··· Source data ···

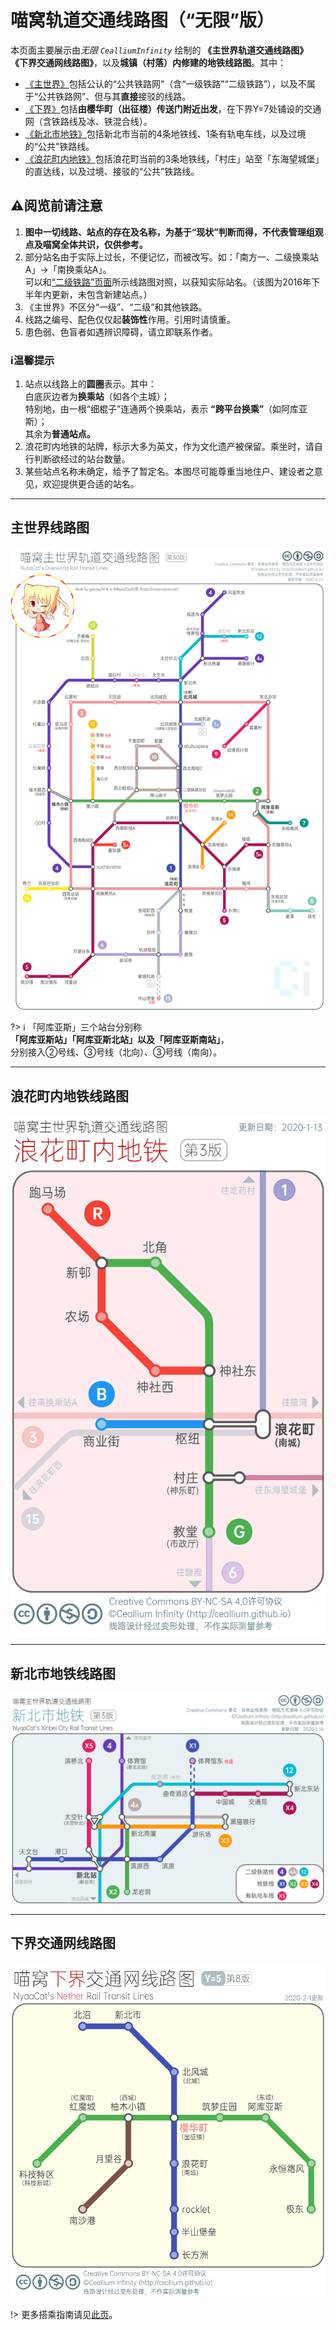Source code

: # 喵窝轨道交通线路图（“无限”版）

本页面主要展示由*无限 `CealliumInfinity`* 绘制的 **《主世界轨道交通线路图》** **《下界交通网线路图》**，以及**城镇（村落）内修建的地铁线路图**。其中：

- [《主世界》](#主世界线路图)包括公认的“公共铁路网”（含“一级铁路”“二级铁路”），以及不属于“公共铁路网”、但与其**直接**接驳的线路。
- [《下界》](#下界交通网线路图)包括**由樱华町（出征楼）传送门附近出发**，在下界Y=7处铺设的交通网（含铁路线及冰、铁混合线）。
- [《新北市地铁》](#新北市地铁线路图)包括新北市当前的4条地铁线、1条有轨电车线，以及过境的“公共”铁路线。
- [《浪花町内地铁》](#浪花町内地铁线路图)包括浪花町当前的3条地铁线，「村庄」站至「东海望城堡」的直达线，以及过境、接驳的“公共”铁路线。

## ⚠阅览前请注意

1. **图中一切线路、站点的存在及名称，为基于“现状”判断而得，不代表管理组观点及喵窝全体共识，仅供参考。**
2. 部分站名由于实际上过长，不便记忆，而被改写。如：「南方一、二级换乘站A」→「南换乘站A」。  
   可以和[“二级铁路”页面](space/map-navi/railway-overworld-dmql)所示线路图对照，以获知实际站名。（该图为2016年下半年内更新，未包含新建站点。）
3. 《主世界》不区分“一级”、“二级”和其他铁路。
4. 线路之编号、配色仅仅起**装饰性**作用。引用时请慎重。
5. 患色弱、色盲者如遇辨识障碍，请立即联系作者。

### ℹ温馨提示

1. 站点以线路上的**圆圈**表示。其中：  
   白底灰边者为**换乘站**（如各个主城）；  
   特别地，由一根“细棍子”连通两个换乘站，表示 **“跨平台换乘”**（如阿库亚斯）；  
   其余为**普通站点。**
2. 浪花町内地铁的站牌，标示大多为英文，作为文化遗产被保留。乘坐时，请自行判断欲经过的站台数量。
3. 某些站点名称未确定，给予了暂定名。本图尽可能尊重当地住户、建设者之意见，欢迎提供更合适的站名。

- - -

## 主世界线路图

![主世界轨道交通](../../assets/images/map-navi/map-Overworld-Rail-Ceallium.png)

?> :information_source: 「阿库亚斯」三个站台分别称  
**「阿库亚斯站」「阿库亚斯北站」以及「阿库亚斯南站」**，  
分别接入②号线、③号线（北向）、③号线（南向）。

- - -

## 浪花町内地铁线路图

![浪花町内地铁](../../assets/images/map-navi/map-Naniwa-subway-Ceallium.png)

- - -

## 新北市地铁线路图

![新北市地铁](../../assets/images/map-navi/map-NewNorth-subway-Ceallium.png)

- - -

## 下界交通网线路图

![下界交通网](../../assets/images/map-navi/map-nether-traffic-Ceallium.png)

!> 更多搭乘指南请见[此页](space/map-navi/railway-nether "下界铁路搭乘指南")。
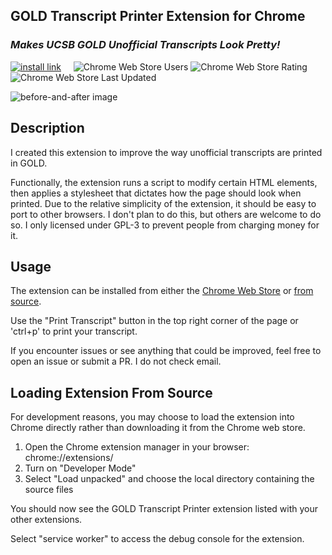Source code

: ## __GOLD Transcript Printer Extension for Chrome__
### _Makes UCSB GOLD Unofficial Transcripts Look Pretty!_

<a href="https://chromewebstore.google.com/detail/gold-transcript-printer/jlkffenkhidahbeblokodpokpgmnglbb"><img src="https://img.shields.io/badge/Chrome_Web_Store-Install-blue?logo=chromewebstore&logoColor=white" alt="install link" /></a>&nbsp;&nbsp;&nbsp;&nbsp;
<img alt="Chrome Web Store Users" src="https://img.shields.io/chrome-web-store/users/jlkffenkhidahbeblokodpokpgmnglbb" />
<img alt="Chrome Web Store Rating" src="https://img.shields.io/chrome-web-store/rating/jlkffenkhidahbeblokodpokpgmnglbb" />
<img alt="Chrome Web Store Last Updated" src="https://img.shields.io/chrome-web-store/last-updated/jlkffenkhidahbeblokodpokpgmnglbb" />

<img src="https://i.ibb.co/dgd5wxq/screenshot1-clipped.jpg"  alt="before-and-after image" />

## __Description__

I created this extension to improve the way unofficial transcripts are printed in GOLD.

Functionally, the extension runs a script to modify certain HTML elements, then applies a stylesheet that dictates how the page should look when printed. Due to the relative simplicity of the extension, it should be easy to port to other browsers. I don't plan to do this, but others are welcome to do so. I only licensed under GPL-3 to prevent people from charging money for it.

## __Usage__

The extension can be installed from either the [Chrome Web Store](https://chromewebstore.google.com/detail/gold-transcript-printer/jlkffenkhidahbeblokodpokpgmnglbb) or [from source](#loading-extension-from-source).

Use the "Print Transcript" button in the top right corner of the page or 'ctrl+p' to print your transcript.

If you encounter issues or see anything that could be improved, feel free to open an issue or submit a PR. I do not check email.

## __Loading Extension From Source__

For development reasons, you may choose to load the extension into Chrome directly rather than downloading it from the Chrome web store.

1. Open the Chrome extension manager in your browser: chrome://extensions/
2. Turn on "Developer Mode"
3. Select "Load unpacked" and choose the local directory containing the source files

You should now see the GOLD Transcript Printer extension listed with your other extensions.

Select "service worker" to access the debug console for the extension.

···

Required action:
Which lines of the records hold the string "Select"? Copy each one.

Result of this exercise:
3. Select "Load unpacked" and choose the local directory containing the source files
Select "service worker" to access the debug console for the extension.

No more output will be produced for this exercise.